Scan the records below for the line containing "### Set up the" and the line containing "[Set up SEP". Copy both, plus every line between, exactly.

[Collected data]
== Segment start ==
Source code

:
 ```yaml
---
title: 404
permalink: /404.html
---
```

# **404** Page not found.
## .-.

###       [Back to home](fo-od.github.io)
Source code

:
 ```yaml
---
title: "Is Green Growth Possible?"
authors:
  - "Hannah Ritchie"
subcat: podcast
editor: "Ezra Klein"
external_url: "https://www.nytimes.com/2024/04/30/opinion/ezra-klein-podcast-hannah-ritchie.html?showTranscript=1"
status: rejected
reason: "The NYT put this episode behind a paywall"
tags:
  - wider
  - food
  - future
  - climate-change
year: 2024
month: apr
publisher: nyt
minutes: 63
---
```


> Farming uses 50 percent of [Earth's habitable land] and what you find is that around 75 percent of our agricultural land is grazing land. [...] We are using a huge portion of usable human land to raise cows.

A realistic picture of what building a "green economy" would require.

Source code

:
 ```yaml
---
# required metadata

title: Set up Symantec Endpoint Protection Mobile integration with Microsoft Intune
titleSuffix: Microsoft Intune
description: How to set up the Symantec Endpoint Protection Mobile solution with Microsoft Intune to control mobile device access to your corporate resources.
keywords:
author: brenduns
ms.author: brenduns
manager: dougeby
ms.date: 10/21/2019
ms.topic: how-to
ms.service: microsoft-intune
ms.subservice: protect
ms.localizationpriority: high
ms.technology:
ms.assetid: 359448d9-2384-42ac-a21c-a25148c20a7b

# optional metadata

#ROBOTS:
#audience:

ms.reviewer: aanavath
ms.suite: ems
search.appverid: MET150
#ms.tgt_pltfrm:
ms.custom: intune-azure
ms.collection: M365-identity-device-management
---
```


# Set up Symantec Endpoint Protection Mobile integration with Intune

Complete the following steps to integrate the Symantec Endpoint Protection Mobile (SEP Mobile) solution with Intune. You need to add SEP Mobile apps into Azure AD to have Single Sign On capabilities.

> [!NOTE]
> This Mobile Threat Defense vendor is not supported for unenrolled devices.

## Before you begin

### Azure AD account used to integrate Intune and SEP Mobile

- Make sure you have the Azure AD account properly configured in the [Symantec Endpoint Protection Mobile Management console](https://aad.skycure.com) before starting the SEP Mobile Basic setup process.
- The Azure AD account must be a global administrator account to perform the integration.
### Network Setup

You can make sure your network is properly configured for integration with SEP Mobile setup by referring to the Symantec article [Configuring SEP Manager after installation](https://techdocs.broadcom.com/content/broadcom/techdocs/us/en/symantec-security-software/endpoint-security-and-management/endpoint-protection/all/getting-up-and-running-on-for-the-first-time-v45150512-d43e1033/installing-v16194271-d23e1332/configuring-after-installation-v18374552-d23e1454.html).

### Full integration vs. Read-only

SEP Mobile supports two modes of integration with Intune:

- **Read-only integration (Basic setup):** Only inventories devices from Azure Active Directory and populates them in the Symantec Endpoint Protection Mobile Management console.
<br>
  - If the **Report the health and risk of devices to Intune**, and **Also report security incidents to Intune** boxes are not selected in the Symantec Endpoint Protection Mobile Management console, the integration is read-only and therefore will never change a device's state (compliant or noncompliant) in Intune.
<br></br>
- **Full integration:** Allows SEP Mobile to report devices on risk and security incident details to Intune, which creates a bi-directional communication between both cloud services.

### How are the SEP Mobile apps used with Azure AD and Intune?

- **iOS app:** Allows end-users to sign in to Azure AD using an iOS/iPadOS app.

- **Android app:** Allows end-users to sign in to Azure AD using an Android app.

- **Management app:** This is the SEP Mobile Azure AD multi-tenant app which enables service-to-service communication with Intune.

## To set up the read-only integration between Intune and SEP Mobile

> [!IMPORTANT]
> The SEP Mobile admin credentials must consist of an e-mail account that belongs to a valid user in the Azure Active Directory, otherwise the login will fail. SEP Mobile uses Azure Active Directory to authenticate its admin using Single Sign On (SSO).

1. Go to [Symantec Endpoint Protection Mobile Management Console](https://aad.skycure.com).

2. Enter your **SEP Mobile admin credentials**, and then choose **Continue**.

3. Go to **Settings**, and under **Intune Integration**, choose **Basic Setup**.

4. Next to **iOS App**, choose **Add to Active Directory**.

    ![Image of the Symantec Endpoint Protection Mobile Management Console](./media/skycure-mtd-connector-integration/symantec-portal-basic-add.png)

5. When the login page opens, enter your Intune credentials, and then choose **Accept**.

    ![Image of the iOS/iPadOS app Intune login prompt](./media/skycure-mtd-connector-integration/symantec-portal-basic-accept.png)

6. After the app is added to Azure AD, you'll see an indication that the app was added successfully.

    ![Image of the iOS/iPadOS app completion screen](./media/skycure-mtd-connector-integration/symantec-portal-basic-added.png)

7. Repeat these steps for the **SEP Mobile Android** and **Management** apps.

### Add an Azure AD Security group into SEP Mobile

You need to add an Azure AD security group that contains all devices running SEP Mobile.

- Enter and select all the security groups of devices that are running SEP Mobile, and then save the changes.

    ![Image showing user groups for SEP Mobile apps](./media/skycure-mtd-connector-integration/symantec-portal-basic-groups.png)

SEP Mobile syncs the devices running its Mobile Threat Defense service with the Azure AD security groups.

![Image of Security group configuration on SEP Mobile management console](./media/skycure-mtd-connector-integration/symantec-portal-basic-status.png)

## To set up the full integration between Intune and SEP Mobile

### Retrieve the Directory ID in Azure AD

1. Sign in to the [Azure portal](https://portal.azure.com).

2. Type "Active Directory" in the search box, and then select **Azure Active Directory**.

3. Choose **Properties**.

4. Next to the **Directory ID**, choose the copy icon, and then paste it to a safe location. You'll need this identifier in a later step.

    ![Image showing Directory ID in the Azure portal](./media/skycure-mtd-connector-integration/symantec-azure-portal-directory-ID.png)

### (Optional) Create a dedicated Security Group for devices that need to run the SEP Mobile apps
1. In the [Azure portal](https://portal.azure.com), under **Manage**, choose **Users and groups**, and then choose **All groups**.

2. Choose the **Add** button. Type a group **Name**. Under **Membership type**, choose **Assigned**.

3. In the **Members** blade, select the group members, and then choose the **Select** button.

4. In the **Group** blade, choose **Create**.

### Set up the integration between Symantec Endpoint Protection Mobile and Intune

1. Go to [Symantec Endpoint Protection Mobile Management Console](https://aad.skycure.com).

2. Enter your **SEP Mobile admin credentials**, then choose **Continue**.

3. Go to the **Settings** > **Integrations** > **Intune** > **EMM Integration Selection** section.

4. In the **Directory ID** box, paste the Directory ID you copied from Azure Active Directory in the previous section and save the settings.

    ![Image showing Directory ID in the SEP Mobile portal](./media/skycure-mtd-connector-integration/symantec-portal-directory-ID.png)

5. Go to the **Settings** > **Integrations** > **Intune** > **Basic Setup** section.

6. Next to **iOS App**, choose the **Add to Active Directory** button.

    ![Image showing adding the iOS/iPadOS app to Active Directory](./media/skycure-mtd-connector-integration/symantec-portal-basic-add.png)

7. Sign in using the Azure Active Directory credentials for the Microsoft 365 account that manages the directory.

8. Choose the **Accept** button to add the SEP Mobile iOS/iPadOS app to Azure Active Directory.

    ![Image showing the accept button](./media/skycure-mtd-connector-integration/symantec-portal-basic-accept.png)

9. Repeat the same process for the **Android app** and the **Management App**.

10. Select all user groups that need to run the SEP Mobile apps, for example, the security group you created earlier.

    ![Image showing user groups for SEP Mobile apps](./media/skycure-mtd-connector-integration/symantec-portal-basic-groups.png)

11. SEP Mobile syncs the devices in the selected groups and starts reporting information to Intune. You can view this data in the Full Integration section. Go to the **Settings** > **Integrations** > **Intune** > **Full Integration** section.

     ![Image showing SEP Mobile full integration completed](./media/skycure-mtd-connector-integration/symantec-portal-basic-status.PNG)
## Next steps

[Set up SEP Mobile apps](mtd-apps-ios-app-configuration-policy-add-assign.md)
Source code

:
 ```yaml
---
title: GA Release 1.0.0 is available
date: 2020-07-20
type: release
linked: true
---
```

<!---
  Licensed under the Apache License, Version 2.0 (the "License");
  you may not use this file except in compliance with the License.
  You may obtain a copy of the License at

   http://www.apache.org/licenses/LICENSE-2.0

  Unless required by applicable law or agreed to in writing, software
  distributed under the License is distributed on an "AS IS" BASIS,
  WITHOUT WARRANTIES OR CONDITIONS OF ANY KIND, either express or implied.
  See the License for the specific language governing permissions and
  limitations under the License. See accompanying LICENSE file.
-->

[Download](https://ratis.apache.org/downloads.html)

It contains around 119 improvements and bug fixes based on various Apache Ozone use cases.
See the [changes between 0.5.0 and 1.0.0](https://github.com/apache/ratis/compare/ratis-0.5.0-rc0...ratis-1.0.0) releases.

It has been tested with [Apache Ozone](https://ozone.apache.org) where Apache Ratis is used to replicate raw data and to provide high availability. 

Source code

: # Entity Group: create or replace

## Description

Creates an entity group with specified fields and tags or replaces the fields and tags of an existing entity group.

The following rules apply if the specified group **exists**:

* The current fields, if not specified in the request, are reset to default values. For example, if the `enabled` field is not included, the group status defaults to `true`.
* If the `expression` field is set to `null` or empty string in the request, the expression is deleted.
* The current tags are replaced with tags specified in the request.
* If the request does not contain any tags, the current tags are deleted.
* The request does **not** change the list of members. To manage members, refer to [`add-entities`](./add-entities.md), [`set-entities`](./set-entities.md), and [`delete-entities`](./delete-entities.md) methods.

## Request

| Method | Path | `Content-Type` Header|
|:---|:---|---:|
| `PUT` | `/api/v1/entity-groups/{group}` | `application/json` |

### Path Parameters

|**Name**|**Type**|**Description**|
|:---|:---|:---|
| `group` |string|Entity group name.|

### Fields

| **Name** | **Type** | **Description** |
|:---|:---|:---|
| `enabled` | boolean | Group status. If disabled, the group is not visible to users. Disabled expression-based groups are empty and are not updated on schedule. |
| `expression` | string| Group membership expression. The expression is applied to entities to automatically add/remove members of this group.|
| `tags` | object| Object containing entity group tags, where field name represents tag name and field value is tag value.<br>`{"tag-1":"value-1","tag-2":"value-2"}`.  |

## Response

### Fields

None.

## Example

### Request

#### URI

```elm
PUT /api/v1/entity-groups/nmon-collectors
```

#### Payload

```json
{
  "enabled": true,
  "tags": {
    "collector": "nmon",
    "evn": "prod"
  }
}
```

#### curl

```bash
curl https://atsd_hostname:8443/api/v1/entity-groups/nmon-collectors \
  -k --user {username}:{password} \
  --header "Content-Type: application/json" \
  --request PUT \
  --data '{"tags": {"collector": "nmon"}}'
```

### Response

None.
== Segment end ==
### Task result
### Set up the integration between Symantec Endpoint Protection Mobile and Intune

1. Go to [Symantec Endpoint Protection Mobile Management Console](https://aad.skycure.com).

2. Enter your **SEP Mobile admin credentials**, then choose **Continue**.

3. Go to the **Settings** > **Integrations** > **Intune** > **EMM Integration Selection** section.

4. In the **Directory ID** box, paste the Directory ID you copied from Azure Active Directory in the previous section and save the settings.

    ![Image showing Directory ID in the SEP Mobile portal](./media/skycure-mtd-connector-integration/symantec-portal-directory-ID.png)

5. Go to the **Settings** > **Integrations** > **Intune** > **Basic Setup** section.

6. Next to **iOS App**, choose the **Add to Active Directory** button.

    ![Image showing adding the iOS/iPadOS app to Active Directory](./media/skycure-mtd-connector-integration/symantec-portal-basic-add.png)

7. Sign in using the Azure Active Directory credentials for the Microsoft 365 account that manages the directory.

8. Choose the **Accept** button to add the SEP Mobile iOS/iPadOS app to Azure Active Directory.

    ![Image showing the accept button](./media/skycure-mtd-connector-integration/symantec-portal-basic-accept.png)

9. Repeat the same process for the **Android app** and the **Management App**.

10. Select all user groups that need to run the SEP Mobile apps, for example, the security group you created earlier.

    ![Image showing user groups for SEP Mobile apps](./media/skycure-mtd-connector-integration/symantec-portal-basic-groups.png)

11. SEP Mobile syncs the devices in the selected groups and starts reporting information to Intune. You can view this data in the Full Integration section. Go to the **Settings** > **Integrations** > **Intune** > **Full Integration** section.

     ![Image showing SEP Mobile full integration completed](./media/skycure-mtd-connector-integration/symantec-portal-basic-status.PNG)
## Next steps

[Set up SEP Mobile apps](mtd-apps-ios-app-configuration-policy-add-assign.md)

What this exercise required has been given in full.